_Source material_
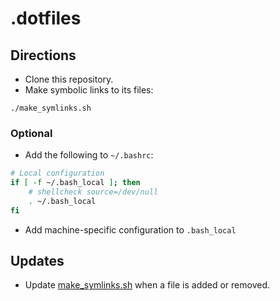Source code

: # .dotfiles

## Directions

- Clone this repository.
- Make symbolic links to its files:

```console
./make_symlinks.sh
```

### Optional

- Add the following to `~/.bashrc`:

```sh
# Local configuration
if [ -f ~/.bash_local ]; then
    # shellcheck source=/dev/null
    . ~/.bash_local
fi
```

- Add machine-specific configuration to `.bash_local`

## Updates

- Update [make_symlinks.sh](make_symlinks.sh) when a file is added or removed.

_Required work_
Repeat the material exactly. Skip the images.

_Reply_
Source code

: # .dotfiles

## Directions

- Clone this repository.
- Make symbolic links to its files:

```console
./make_symlinks.sh
```

### Optional

- Add the following to `~/.bashrc`:

```sh
# Local configuration
if [ -f ~/.bash_local ]; then
    # shellcheck source=/dev/null
    . ~/.bash_local
fi
```

- Add machine-specific configuration to `.bash_local`

## Updates

- Update [make_symlinks.sh](make_symlinks.sh) when a file is added or removed.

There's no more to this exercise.